Everything went great at the 2 month appointment. The nurses were amazed by R's bright eyes, alertness, laugh, happiness, and his conversation skills. Everywhere we go I am more and more proud to be his mom. He did great with shots and he has been sore for a few days; therefore, Tylenol has been our best friend. Hopefully tomorrow all the soreness will be over!

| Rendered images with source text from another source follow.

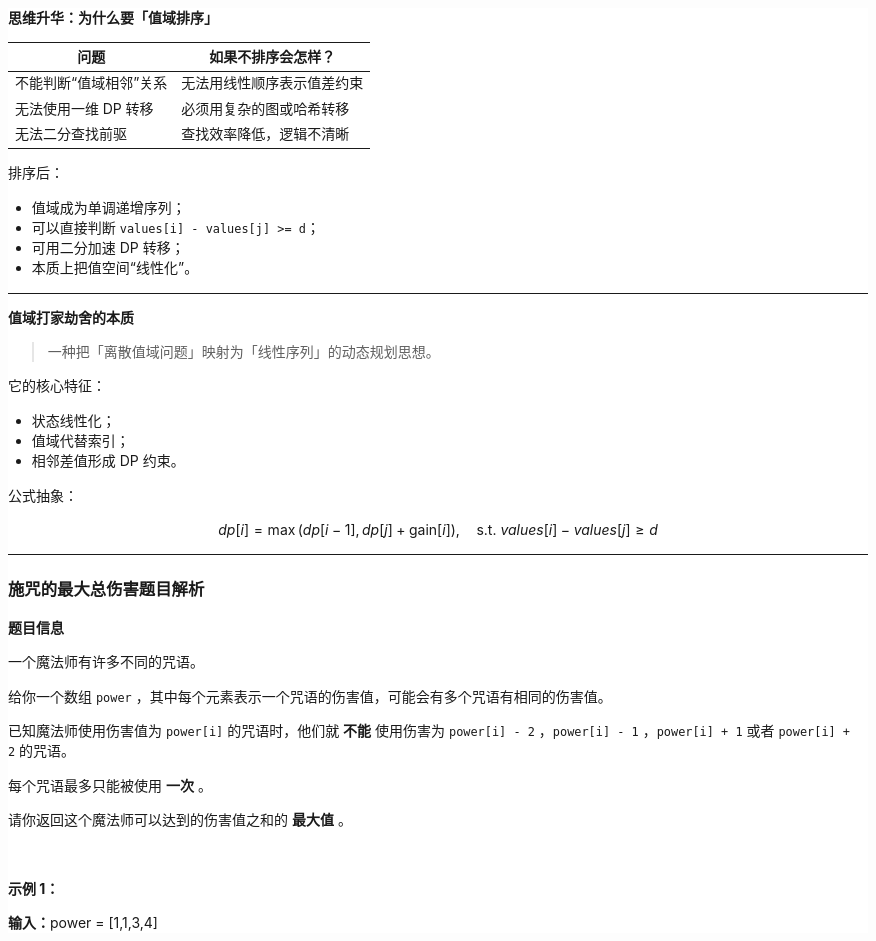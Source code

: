 
**思维升华：为什么要「值域排序」**

| 问题           | 如果不排序会怎样？     |
| ------------ | ------------- |
| 不能判断“值域相邻”关系 | 无法用线性顺序表示值差约束 |
| 无法使用一维 DP 转移 | 必须用复杂的图或哈希转移  |
| 无法二分查找前驱     | 查找效率降低，逻辑不清晰  |

排序后：

* 值域成为单调递增序列；
* 可以直接判断 `values[i] - values[j] >= d`；
* 可用二分加速 DP 转移；
* 本质上把值空间“线性化”。

---

**值域打家劫舍的本质**

> 一种把「离散值域问题」映射为「线性序列」的动态规划思想。

它的核心特征：

* 状态线性化；
* 值域代替索引；
* 相邻差值形成 DP 约束。

公式抽象：

$$
dp[i] = \max(dp[i-1], dp[j] + \text{gain}[i]), \quad \text{s.t. } values[i] - values[j] \ge d
$$

---

### 施咒的最大总伤害题目解析

**题目信息**

<p>一个魔法师有许多不同的咒语。</p>

<p>给你一个数组&nbsp;<code>power</code>&nbsp;，其中每个元素表示一个咒语的伤害值，可能会有多个咒语有相同的伤害值。</p>

<p>已知魔法师使用伤害值为&nbsp;<code>power[i]</code>&nbsp;的咒语时，他们就&nbsp;<strong>不能</strong>&nbsp;使用伤害为&nbsp;<code>power[i] - 2</code>&nbsp;，<code>power[i] - 1</code>&nbsp;，<code>power[i] + 1</code>&nbsp;或者&nbsp;<code>power[i] + 2</code>&nbsp;的咒语。</p>

<p>每个咒语最多只能被使用 <strong>一次</strong>&nbsp;。</p>

<p>请你返回这个魔法师可以达到的伤害值之和的 <strong>最大值</strong>&nbsp;。</p>

<p>&nbsp;</p>

<p><strong class="example">示例 1：</strong></p>

<div class="example-block"> 
 <p><span class="example-io"><b>输入：</b>power = [1,1,3,4]</span></p> 
</div>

At the specialist office today Roanan did wonderful. He looked good in the exam and they scheduled us to come back next week. They were a little concerned that R hadn't gained any weight, but we are not getting upset yet since he is still a healthy weight. We did get his mutation information today. He, like 77% of other CF people, has a ∆F508 gene along with a rarer mutation called IVS8-12TG. At this time we don't have a great deal of information on the second mutation but we believe that it is a milder mutation. A person with the CFTRΔF508 mutation will produce an abnormal CFTR protein that lacks this phenylalanine residue. This protein does not escape the endoplasmic reticulum for further processing. Having two copies of this mutation (one inherited from each parent) is the leading cause of CF.
We are scheduled to go back next week in hopes of more information on the second mutation and to receive the nasal culture results. We are so blessed to have doctors to help keep R healthy and to work everyday in search of a cure. We are so thankful that God entrusted us to be Roanan's parents. Seth and I have a perfect son who lights up our world and gives our life meaning.